Active stereo 3D sensors add an infrared (IR) pattern projector which both increases the fidelity of 3D data captured, as well as adding more reliable operation in lower light conditions. However, the IR projectors on these sensors are limited in range, which relegates these sensors to near- and mid-range applications, regardless of baseline. The addition of an IR pattern projector effectively turns these sensors into hybrid stereo/structured light sensors (more on structured light 3D sensors in the next paragraph!).
Examples of stereo 3D sensors:
Stereolabs Zed — Passive stereo 3D sensors available in large and small form factors, with wide and narrow baselines. The Zed Mini and Zed 2 feature integrated IMUs for kinetic data streams.
Ensenso- Industrial-grade stereo 3D sensors with ruggedized construction and Gigabit Ethernet connections.
Tangram Vision HiFi 3D Sensor — Our very own 3D sensor is a high-resolution active stereo sensor with a built-in neural processing unit with 8 TOPS of AI compute.
Occipital Structure Core — Active stereo 3D sensor with bespoke IR projector and built-in IMU for kinetic data. Available as an embeddable module or as an encased standalone sensor.
Intel RealSense — The D series (D415, D435, D435i, D455) are a diverse range of low cost active stereo 3D sensors. The D435i adds a built-in IMU for kinetic data, while the newest D455 adds extended range that is suitable for mid-range robotic navigation.
Structured Light Sensors
Structured light is the most ubiquitous 3D sensing modality used in robotics, thanks to the popularity of the original PrimeSense 3D sensors, which included the first generation Microsoft Kinect.
Structured light 3D sensors combine low cost with high-fidelity 3D data capture, as well as performance in a wide set of lighting conditions, with one notable exception: direct sunlight, or bright indirect sunlight. This is because the infrared light source used by structured light sensors gets overpowered by infrared light in the same bandwidth that is naturally present in sunlight.
Like stereo 3D sensors, structured light sensors are available in an array of small to large baselines that are suited to tasks that occur at different ranges from the sensor.
Examples:
Orbbec Astra — A low-cost structured light 3D sensor that is often used as a drop-in substitute for the original Microsoft Kinect.
Occipital Structure Sensor (No longer available new) — The first standalone 3D sensor designed specifically to be used with mobile devices like Apple iPad and iPhone models. Compatible with OpenNI for depth-powered application development.
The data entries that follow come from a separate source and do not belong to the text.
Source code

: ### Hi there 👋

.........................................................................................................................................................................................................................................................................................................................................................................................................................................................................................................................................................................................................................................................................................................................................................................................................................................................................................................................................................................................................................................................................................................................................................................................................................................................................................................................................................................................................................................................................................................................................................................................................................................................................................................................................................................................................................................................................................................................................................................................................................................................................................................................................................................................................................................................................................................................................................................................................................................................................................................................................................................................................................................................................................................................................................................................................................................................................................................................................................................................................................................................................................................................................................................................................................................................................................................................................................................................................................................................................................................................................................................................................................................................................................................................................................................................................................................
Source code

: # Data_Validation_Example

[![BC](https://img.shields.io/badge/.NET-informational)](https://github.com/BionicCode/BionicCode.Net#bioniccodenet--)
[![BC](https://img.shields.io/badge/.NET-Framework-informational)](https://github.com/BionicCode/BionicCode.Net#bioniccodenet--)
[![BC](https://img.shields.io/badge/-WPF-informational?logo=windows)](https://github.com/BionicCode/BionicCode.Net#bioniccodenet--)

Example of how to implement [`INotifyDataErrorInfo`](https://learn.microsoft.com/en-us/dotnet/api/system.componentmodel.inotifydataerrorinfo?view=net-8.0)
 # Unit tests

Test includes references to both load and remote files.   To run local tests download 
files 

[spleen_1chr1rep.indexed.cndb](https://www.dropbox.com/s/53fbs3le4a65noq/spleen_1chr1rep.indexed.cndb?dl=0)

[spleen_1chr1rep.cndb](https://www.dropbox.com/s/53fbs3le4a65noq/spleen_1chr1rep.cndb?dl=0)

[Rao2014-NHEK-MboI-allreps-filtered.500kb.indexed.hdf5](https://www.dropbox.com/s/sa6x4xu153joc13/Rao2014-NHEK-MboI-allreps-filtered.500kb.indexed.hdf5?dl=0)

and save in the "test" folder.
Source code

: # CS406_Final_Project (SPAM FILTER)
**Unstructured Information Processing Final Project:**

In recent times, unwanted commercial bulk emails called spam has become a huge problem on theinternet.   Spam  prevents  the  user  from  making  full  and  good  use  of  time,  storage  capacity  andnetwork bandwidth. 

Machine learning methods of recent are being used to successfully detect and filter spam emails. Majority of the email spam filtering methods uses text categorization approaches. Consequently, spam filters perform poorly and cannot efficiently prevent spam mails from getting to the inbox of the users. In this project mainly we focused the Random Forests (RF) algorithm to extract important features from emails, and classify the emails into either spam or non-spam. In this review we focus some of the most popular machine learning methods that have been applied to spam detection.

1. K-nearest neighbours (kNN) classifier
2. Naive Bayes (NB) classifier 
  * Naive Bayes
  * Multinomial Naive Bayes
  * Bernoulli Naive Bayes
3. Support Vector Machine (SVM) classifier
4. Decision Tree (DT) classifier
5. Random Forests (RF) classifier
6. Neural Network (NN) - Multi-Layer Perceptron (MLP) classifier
Now replaced by the Occipital Structure Sensor Mark II active stereo sensor.
Microsoft Kinect V1 (No longer available new) — The most ubiquitous consumer-grade 3D sensor ever produced. Originally launched to support Xbox gaming, the first Kinect became popular with roboticists and hackers for adding robust 3D sensing at low cost to robots, drones and other platforms. Compatible with OpenNI for depth-powered application development.
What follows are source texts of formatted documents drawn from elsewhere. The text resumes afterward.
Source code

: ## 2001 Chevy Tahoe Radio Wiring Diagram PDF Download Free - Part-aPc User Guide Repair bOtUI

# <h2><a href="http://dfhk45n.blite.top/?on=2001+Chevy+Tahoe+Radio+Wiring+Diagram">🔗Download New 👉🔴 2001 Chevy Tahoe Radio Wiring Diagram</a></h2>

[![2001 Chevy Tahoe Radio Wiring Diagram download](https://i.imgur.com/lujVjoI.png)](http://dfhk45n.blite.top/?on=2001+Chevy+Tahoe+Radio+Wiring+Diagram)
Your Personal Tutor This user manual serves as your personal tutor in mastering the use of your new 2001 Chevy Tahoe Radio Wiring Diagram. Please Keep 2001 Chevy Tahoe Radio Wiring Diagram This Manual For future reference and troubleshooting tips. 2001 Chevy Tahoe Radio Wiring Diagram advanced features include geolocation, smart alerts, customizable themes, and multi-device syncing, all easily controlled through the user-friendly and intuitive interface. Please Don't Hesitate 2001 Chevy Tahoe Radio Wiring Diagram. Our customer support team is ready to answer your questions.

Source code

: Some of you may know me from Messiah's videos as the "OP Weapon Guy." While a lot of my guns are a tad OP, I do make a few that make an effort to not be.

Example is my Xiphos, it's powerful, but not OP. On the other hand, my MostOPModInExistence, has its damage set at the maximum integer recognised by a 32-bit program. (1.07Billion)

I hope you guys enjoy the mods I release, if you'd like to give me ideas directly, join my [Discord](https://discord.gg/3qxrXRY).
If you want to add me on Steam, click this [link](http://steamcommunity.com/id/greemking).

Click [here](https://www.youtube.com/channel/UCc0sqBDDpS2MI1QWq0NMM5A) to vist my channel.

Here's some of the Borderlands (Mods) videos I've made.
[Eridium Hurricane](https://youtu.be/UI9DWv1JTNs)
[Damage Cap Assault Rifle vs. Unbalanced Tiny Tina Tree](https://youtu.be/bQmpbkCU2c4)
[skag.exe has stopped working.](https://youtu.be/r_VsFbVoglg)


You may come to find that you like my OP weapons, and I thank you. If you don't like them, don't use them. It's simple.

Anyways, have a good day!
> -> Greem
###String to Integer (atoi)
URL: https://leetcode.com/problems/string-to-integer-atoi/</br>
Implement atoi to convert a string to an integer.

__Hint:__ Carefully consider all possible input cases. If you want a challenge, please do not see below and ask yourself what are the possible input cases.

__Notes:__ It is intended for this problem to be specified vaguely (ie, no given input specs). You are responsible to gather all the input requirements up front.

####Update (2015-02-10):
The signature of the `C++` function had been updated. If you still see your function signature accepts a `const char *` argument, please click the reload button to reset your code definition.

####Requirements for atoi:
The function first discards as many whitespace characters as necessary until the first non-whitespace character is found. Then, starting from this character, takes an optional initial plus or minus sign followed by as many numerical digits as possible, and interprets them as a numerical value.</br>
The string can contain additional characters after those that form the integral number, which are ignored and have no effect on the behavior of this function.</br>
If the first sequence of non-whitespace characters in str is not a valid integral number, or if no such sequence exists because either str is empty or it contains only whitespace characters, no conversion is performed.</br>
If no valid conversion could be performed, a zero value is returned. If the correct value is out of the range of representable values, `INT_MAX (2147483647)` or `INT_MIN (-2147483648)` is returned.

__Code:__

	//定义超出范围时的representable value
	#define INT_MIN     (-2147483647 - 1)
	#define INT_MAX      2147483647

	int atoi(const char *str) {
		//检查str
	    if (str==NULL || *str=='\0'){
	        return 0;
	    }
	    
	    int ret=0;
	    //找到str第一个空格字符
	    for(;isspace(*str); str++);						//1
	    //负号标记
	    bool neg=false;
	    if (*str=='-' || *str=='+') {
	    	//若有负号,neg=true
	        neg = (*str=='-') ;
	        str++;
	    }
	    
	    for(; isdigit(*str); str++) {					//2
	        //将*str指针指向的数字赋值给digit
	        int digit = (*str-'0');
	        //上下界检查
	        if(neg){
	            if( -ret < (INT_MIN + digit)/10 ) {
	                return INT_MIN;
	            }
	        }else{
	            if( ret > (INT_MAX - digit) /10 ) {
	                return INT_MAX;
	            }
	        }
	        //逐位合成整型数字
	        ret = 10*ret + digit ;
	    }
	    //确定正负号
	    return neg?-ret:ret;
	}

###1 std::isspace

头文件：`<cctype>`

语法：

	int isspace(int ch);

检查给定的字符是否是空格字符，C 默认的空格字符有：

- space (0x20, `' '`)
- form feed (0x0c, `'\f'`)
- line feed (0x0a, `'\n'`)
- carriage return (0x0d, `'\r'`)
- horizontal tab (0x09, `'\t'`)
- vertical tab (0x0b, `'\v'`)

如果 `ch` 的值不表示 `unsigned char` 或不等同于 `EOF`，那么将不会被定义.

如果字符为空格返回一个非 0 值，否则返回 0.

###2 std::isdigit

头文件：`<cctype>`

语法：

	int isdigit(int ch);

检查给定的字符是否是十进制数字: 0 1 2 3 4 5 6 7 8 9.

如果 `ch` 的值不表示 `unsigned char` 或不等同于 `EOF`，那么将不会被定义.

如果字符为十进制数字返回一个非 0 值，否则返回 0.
PrimeSense Carmine (No longer available new) — The Carmine series is near-identical in specification to the original Microsoft Kinect, and was available in short- and mid-range models. Unlike the original Microsoft Kinect, the Carmine does not include a microphone array. Compatible with OpenNI for depth-powered application development.
Photoneo — Ruggedized 3D sensors for industrial applications. The Photoneo phoXi line is available in multiple baselines.
Zivid — A range of structured light 3D sensors available in multiple baselines, with USB3 connection for the Zivid One series, and CAT 6A Ethernet connection for the Zivid Two.
Time of Flight Sensors
Time of flight (ToF) sensors are effectively LiDAR sensors — aka, light radar. They send out packets of infrared light, and record the time it takes for the infrared light sent out to return. Despite using infrared light sources like structured light sensors, the manner in which ToF sensors transmit and receive light make them less susceptible to interference from bright and indirect sunlight.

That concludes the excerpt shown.